(Source records)
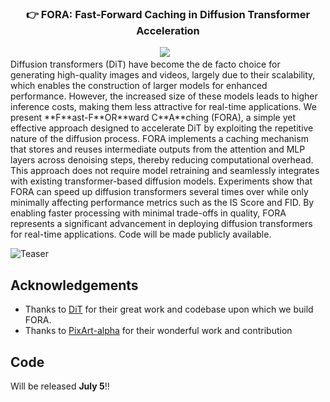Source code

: 
### <div align="center">👉 FORA: Fast-Forward Caching in Diffusion Transformer Acceleration<div> 
<div align="center">
<a href="https://arxiv.org/abs/2407.01425"><img src="https://img.shields.io/static/v1?label=Paper&message=Arxiv:Alpha&color=red&logo=arxiv"></a> &ensp;
</div>
Diffusion transformers (DiT) have become the de facto choice for generating high-quality images and videos, largely due to their scalability, which enables the construction of larger models for enhanced performance. However, the increased size of these models leads to higher inference costs, making them less attractive for real-time applications. We present **F**ast-F**OR**ward C**A**ching (FORA), a simple yet effective approach designed to accelerate DiT by exploiting the repetitive nature of the diffusion process. FORA implements a caching mechanism that stores and reuses intermediate outputs from the attention and MLP layers across denoising steps, thereby reducing computational overhead. This approach does not require model retraining and seamlessly integrates with existing transformer-based diffusion models. Experiments show that FORA can speed up diffusion transformers several times over while only minimally affecting performance metrics such as the IS Score and FID. By enabling faster processing with minimal trade-offs in quality, FORA represents a significant advancement in deploying diffusion transformers for real-time applications. Code will be made publicly available.

![Teaser](FORA_teaser.png)

## Acknowledgements
- Thanks to [DiT](https://github.com/facebookresearch/DiT) for their great work and codebase upon which we build FORA.
- Thanks to [PixArt-alpha](https://github.com/PixArt-alpha/PixArt-alpha) for their wonderful work and contribution

## Code
Will be released **July 5**!!
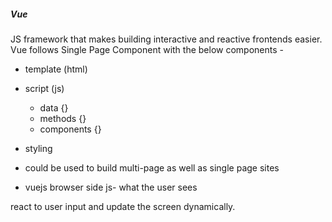 ##### Vue
JS framework that makes building interactive and reactive frontends easier.
Vue follows Single Page Component with the below components - 
- template (html)
- script (js)
    - data {}
    - methods {}
    - components {}
- styling

- could be used to build multi-page as well as single page sites

- vuejs browser side js- what the user sees

react to user input and update the screen dynamically.
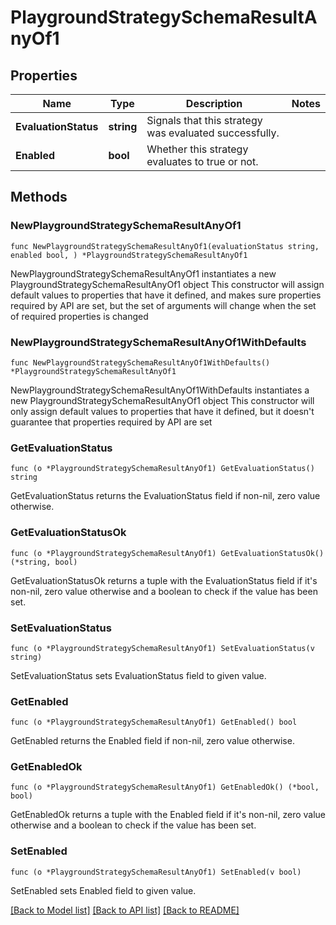# PlaygroundStrategySchemaResultAnyOf1

## Properties

Name | Type | Description | Notes
------------ | ------------- | ------------- | -------------
**EvaluationStatus** | **string** | Signals that this strategy was evaluated successfully. | 
**Enabled** | **bool** | Whether this strategy evaluates to true or not. | 

## Methods

### NewPlaygroundStrategySchemaResultAnyOf1

`func NewPlaygroundStrategySchemaResultAnyOf1(evaluationStatus string, enabled bool, ) *PlaygroundStrategySchemaResultAnyOf1`

NewPlaygroundStrategySchemaResultAnyOf1 instantiates a new PlaygroundStrategySchemaResultAnyOf1 object
This constructor will assign default values to properties that have it defined,
and makes sure properties required by API are set, but the set of arguments
will change when the set of required properties is changed

### NewPlaygroundStrategySchemaResultAnyOf1WithDefaults

`func NewPlaygroundStrategySchemaResultAnyOf1WithDefaults() *PlaygroundStrategySchemaResultAnyOf1`

NewPlaygroundStrategySchemaResultAnyOf1WithDefaults instantiates a new PlaygroundStrategySchemaResultAnyOf1 object
This constructor will only assign default values to properties that have it defined,
but it doesn't guarantee that properties required by API are set

### GetEvaluationStatus

`func (o *PlaygroundStrategySchemaResultAnyOf1) GetEvaluationStatus() string`

GetEvaluationStatus returns the EvaluationStatus field if non-nil, zero value otherwise.

### GetEvaluationStatusOk

`func (o *PlaygroundStrategySchemaResultAnyOf1) GetEvaluationStatusOk() (*string, bool)`

GetEvaluationStatusOk returns a tuple with the EvaluationStatus field if it's non-nil, zero value otherwise
and a boolean to check if the value has been set.

### SetEvaluationStatus

`func (o *PlaygroundStrategySchemaResultAnyOf1) SetEvaluationStatus(v string)`

SetEvaluationStatus sets EvaluationStatus field to given value.


### GetEnabled

`func (o *PlaygroundStrategySchemaResultAnyOf1) GetEnabled() bool`

GetEnabled returns the Enabled field if non-nil, zero value otherwise.

### GetEnabledOk

`func (o *PlaygroundStrategySchemaResultAnyOf1) GetEnabledOk() (*bool, bool)`

GetEnabledOk returns a tuple with the Enabled field if it's non-nil, zero value otherwise
and a boolean to check if the value has been set.

### SetEnabled

`func (o *PlaygroundStrategySchemaResultAnyOf1) SetEnabled(v bool)`

SetEnabled sets Enabled field to given value.



[[Back to Model list]](../README.md#documentation-for-models) [[Back to API list]](../README.md#documentation-for-api-endpoints) [[Back to README]](../README.md)


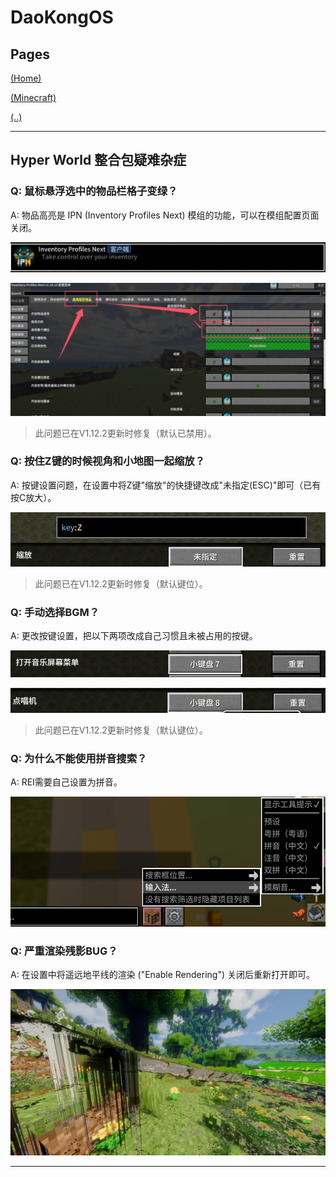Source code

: # DaoKongOS

## Pages

[(Home)](/)

[(Minecraft)](/pages/minecraft)

[(..)](./../hyper-world)

---

## Hyper World 整合包疑难杂症

### Q: 鼠标悬浮选中的物品栏格子变绿？

A: 物品高亮是 IPN (Inventory Profiles Next) 模组的功能，可以在模组配置页面关闭。

![图片](./assets/questions/images/IMG001.png)

![图片](./assets/questions/images/IMG002.png)

> 此问题已在V1.12.2更新时修复（默认已禁用）。

### Q: 按住Z键的时候视角和小地图一起缩放？

A: 按键设置问题，在设置中将Z键"缩放"的快捷键改成"未指定(ESC)"即可（已有按C放大）。

![图片](./assets/questions/images/IMG003.png)

> 此问题已在V1.12.2更新时修复（默认键位）。

### Q: 手动选择BGM？

A: 更改按键设置，把以下两项改成自己习惯且未被占用的按键。

![图片](./assets/questions/images/IMG004.png)

![图片](./assets/questions/images/IMG005.png)

> 此问题已在V1.12.2更新时修复（默认键位）。

### Q: 为什么不能使用拼音搜索？

A: REI需要自己设置为拼音。

![图片](./assets/questions/images/IMG006.png)

### Q: 严重渲染残影BUG？

A: 在设置中将遥远地平线的渲染 ("Enable Rendering") 关闭后重新打开即可。

![图片](./assets/questions/images/IMG007.png)

---

<script src="https://giscus.app/client.js"
        data-repo="YELANDAOKONG/DaoKongOS"
        data-repo-id="R_kgDOOCWX7g"
        data-category="Announcements"
        data-category-id="DIC_kwDOOCWX7s4CngzH"
        data-mapping="pathname"
        data-strict="0"
        data-reactions-enabled="1"
        data-emit-metadata="0"
        data-input-position="top"
        data-theme="preferred_color_scheme"
        data-lang="zh-CN"
        crossorigin="anonymous"
        async>
</script>

<script>
    var _hmt = _hmt || [];
    (function() {
        var hm = document.createElement("script");
        hm.src = "https://hm.baidu.com/hm.js?e467154e934c2dc14879fbb2df219013";
        var s = document.getElementsByTagName("script")[0];
        s.parentNode.insertBefore(hm, s);
    })();
</script>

* INSTRUCTIONS FOR THE TASK: Every line of the data above should be repeated exactly. Omit the pictures.

* ANSWER FOR THE TASK:
Source code

: 
### <div align="center">👉 FORA: Fast-Forward Caching in Diffusion Transformer Acceleration<div> 
<div align="center">
<a href="https://arxiv.org/abs/2407.01425"><img src="https://img.shields.io/static/v1?label=Paper&message=Arxiv:Alpha&color=red&logo=arxiv"></a> &ensp;
</div>
Diffusion transformers (DiT) have become the de facto choice for generating high-quality images and videos, largely due to their scalability, which enables the construction of larger models for enhanced performance. However, the increased size of these models leads to higher inference costs, making them less attractive for real-time applications. We present **F**ast-F**OR**ward C**A**ching (FORA), a simple yet effective approach designed to accelerate DiT by exploiting the repetitive nature of the diffusion process. FORA implements a caching mechanism that stores and reuses intermediate outputs from the attention and MLP layers across denoising steps, thereby reducing computational overhead. This approach does not require model retraining and seamlessly integrates with existing transformer-based diffusion models. Experiments show that FORA can speed up diffusion transformers several times over while only minimally affecting performance metrics such as the IS Score and FID. By enabling faster processing with minimal trade-offs in quality, FORA represents a significant advancement in deploying diffusion transformers for real-time applications. Code will be made publicly available.

![Teaser](FORA_teaser.png)

## Acknowledgements
- Thanks to [DiT](https://github.com/facebookresearch/DiT) for their great work and codebase upon which we build FORA.
- Thanks to [PixArt-alpha](https://github.com/PixArt-alpha/PixArt-alpha) for their wonderful work and contribution

## Code
Will be released **July 5**!!
 ##### Vue
JS framework that makes building interactive and reactive frontends easier.
Vue follows Single Page Component with the below components - 
- template (html)
- script (js)
    - data {}
    - methods {}
    - components {}
- styling

- could be used to build multi-page as well as single page sites

- vuejs browser side js- what the user sees

react to user input and update the screen dynamically.
# PlaygroundStrategySchemaResultAnyOf1

## Properties

Name | Type | Description | Notes
------------ | ------------- | ------------- | -------------
**EvaluationStatus** | **string** | Signals that this strategy was evaluated successfully. | 
**Enabled** | **bool** | Whether this strategy evaluates to true or not. | 

## Methods

### NewPlaygroundStrategySchemaResultAnyOf1

`func NewPlaygroundStrategySchemaResultAnyOf1(evaluationStatus string, enabled bool, ) *PlaygroundStrategySchemaResultAnyOf1`

NewPlaygroundStrategySchemaResultAnyOf1 instantiates a new PlaygroundStrategySchemaResultAnyOf1 object
This constructor will assign default values to properties that have it defined,
and makes sure properties required by API are set, but the set of arguments
will change when the set of required properties is changed

### NewPlaygroundStrategySchemaResultAnyOf1WithDefaults

`func NewPlaygroundStrategySchemaResultAnyOf1WithDefaults() *PlaygroundStrategySchemaResultAnyOf1`

NewPlaygroundStrategySchemaResultAnyOf1WithDefaults instantiates a new PlaygroundStrategySchemaResultAnyOf1 object
This constructor will only assign default values to properties that have it defined,
but it doesn't guarantee that properties required by API are set

### GetEvaluationStatus

`func (o *PlaygroundStrategySchemaResultAnyOf1) GetEvaluationStatus() string`

GetEvaluationStatus returns the EvaluationStatus field if non-nil, zero value otherwise.

### GetEvaluationStatusOk

`func (o *PlaygroundStrategySchemaResultAnyOf1) GetEvaluationStatusOk() (*string, bool)`

GetEvaluationStatusOk returns a tuple with the EvaluationStatus field if it's non-nil, zero value otherwise
and a boolean to check if the value has been set.

### SetEvaluationStatus

`func (o *PlaygroundStrategySchemaResultAnyOf1) SetEvaluationStatus(v string)`

SetEvaluationStatus sets EvaluationStatus field to given value.


### GetEnabled

`func (o *PlaygroundStrategySchemaResultAnyOf1) GetEnabled() bool`

GetEnabled returns the Enabled field if non-nil, zero value otherwise.

### GetEnabledOk

`func (o *PlaygroundStrategySchemaResultAnyOf1) GetEnabledOk() (*bool, bool)`

GetEnabledOk returns a tuple with the Enabled field if it's non-nil, zero value otherwise
and a boolean to check if the value has been set.

### SetEnabled

`func (o *PlaygroundStrategySchemaResultAnyOf1) SetEnabled(v bool)`

SetEnabled sets Enabled field to given value.



[[Back to Model list]](../README.md#documentation-for-models) [[Back to API list]](../README.md#documentation-for-api-endpoints) [[Back to README]](../README.md)


Source code

: # DaoKongOS

## Pages

[(Home)](/)

[(Minecraft)](/pages/minecraft)

[(..)](./../hyper-world)

---

## Hyper World 整合包疑难杂症

### Q: 鼠标悬浮选中的物品栏格子变绿？

A: 物品高亮是 IPN (Inventory Profiles Next) 模组的功能，可以在模组配置页面关闭。

![图片](./assets/questions/images/IMG001.png)

![图片](./assets/questions/images/IMG002.png)

> 此问题已在V1.12.2更新时修复（默认已禁用）。

### Q: 按住Z键的时候视角和小地图一起缩放？

A: 按键设置问题，在设置中将Z键"缩放"的快捷键改成"未指定(ESC)"即可（已有按C放大）。

![图片](./assets/questions/images/IMG003.png)

> 此问题已在V1.12.2更新时修复（默认键位）。

### Q: 手动选择BGM？

A: 更改按键设置，把以下两项改成自己习惯且未被占用的按键。

![图片](./assets/questions/images/IMG004.png)

![图片](./assets/questions/images/IMG005.png)

> 此问题已在V1.12.2更新时修复（默认键位）。

### Q: 为什么不能使用拼音搜索？

A: REI需要自己设置为拼音。

![图片](./assets/questions/images/IMG006.png)

### Q: 严重渲染残影BUG？

A: 在设置中将遥远地平线的渲染 ("Enable Rendering") 关闭后重新打开即可。

![图片](./assets/questions/images/IMG007.png)

---

<script src="https://giscus.app/client.js"
        data-repo="YELANDAOKONG/DaoKongOS"
        data-repo-id="R_kgDOOCWX7g"
        data-category="Announcements"
        data-category-id="DIC_kwDOOCWX7s4CngzH"
        data-mapping="pathname"
        data-strict="0"
        data-reactions-enabled="1"
        data-emit-metadata="0"
        data-input-position="top"
        data-theme="preferred_color_scheme"
        data-lang="zh-CN"
        crossorigin="anonymous"
        async>
</script>

<script>
    var _hmt = _hmt || [];
    (function() {
        var hm = document.createElement("script");
        hm.src = "https://hm.baidu.com/hm.js?e467154e934c2dc14879fbb2df219013";
        var s = document.getElementsByTagName("script")[0];
        s.parentNode.insertBefore(hm, s);
    })();
</script>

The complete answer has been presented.